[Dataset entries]
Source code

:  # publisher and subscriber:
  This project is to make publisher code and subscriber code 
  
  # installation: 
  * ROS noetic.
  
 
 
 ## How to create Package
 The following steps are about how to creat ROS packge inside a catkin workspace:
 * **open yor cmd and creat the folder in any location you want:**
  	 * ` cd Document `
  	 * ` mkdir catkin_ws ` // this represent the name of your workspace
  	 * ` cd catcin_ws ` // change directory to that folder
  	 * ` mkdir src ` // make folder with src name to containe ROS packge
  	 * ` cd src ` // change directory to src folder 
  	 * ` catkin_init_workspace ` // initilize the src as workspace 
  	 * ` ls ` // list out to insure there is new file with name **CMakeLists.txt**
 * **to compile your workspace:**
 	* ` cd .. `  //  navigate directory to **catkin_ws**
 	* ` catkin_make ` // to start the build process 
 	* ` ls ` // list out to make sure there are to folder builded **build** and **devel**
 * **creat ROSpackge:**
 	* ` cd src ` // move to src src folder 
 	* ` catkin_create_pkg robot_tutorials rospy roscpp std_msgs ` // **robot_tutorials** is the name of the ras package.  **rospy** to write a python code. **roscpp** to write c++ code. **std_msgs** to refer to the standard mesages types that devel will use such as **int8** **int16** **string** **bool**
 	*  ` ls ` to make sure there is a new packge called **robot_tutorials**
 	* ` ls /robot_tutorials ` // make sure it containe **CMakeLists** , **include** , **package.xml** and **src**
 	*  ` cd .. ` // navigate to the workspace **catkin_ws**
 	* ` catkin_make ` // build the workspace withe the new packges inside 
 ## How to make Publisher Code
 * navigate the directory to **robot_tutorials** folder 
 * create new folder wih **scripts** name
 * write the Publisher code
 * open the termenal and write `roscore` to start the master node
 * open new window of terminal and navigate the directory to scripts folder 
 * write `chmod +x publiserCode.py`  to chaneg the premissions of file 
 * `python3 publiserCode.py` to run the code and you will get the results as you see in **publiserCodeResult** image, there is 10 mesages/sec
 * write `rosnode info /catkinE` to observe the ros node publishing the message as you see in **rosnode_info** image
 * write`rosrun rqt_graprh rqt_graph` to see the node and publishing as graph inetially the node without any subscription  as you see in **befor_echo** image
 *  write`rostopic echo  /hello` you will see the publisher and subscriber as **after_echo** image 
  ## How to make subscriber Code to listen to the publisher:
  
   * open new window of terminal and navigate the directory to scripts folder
---
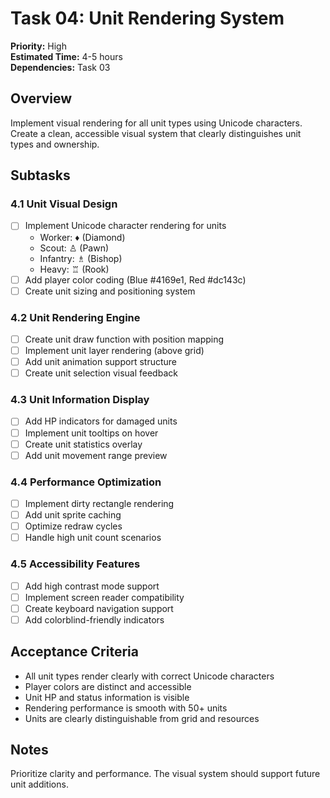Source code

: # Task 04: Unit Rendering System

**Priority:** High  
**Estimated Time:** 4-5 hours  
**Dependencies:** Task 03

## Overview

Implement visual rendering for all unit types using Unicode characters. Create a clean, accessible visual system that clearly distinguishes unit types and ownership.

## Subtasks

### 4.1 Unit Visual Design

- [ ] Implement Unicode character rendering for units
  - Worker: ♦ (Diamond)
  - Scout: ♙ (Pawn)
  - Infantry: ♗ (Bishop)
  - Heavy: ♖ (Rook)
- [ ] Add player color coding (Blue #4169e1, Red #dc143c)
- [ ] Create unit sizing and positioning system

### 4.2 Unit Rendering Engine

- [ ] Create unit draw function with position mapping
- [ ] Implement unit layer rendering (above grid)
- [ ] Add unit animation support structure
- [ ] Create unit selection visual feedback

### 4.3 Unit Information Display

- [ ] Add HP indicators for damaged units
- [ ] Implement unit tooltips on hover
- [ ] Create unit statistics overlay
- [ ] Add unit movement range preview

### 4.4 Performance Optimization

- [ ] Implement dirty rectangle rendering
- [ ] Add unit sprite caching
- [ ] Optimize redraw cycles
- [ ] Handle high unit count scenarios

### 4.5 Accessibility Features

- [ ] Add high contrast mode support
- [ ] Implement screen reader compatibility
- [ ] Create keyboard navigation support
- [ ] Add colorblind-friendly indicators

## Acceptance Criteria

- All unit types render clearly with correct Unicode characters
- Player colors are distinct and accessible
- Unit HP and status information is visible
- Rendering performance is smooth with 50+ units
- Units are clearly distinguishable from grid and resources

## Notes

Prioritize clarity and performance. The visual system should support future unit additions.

- EXERCISE INSTRUCTIONS
Repeat word for word the lines above that run from the line containing "in **rosnode_info** image" through the line containing "## How to make subscriber", both ends included, and nothing else.

- RESULT OF THIS EXERCISE
 * write `rosnode info /catkinE` to observe the ros node publishing the message as you see in **rosnode_info** image
 * write`rosrun rqt_graprh rqt_graph` to see the node and publishing as graph inetially the node without any subscription  as you see in **befor_echo** image
 *  write`rostopic echo  /hello` you will see the publisher and subscriber as **after_echo** image 
  ## How to make subscriber Code to listen to the publisher:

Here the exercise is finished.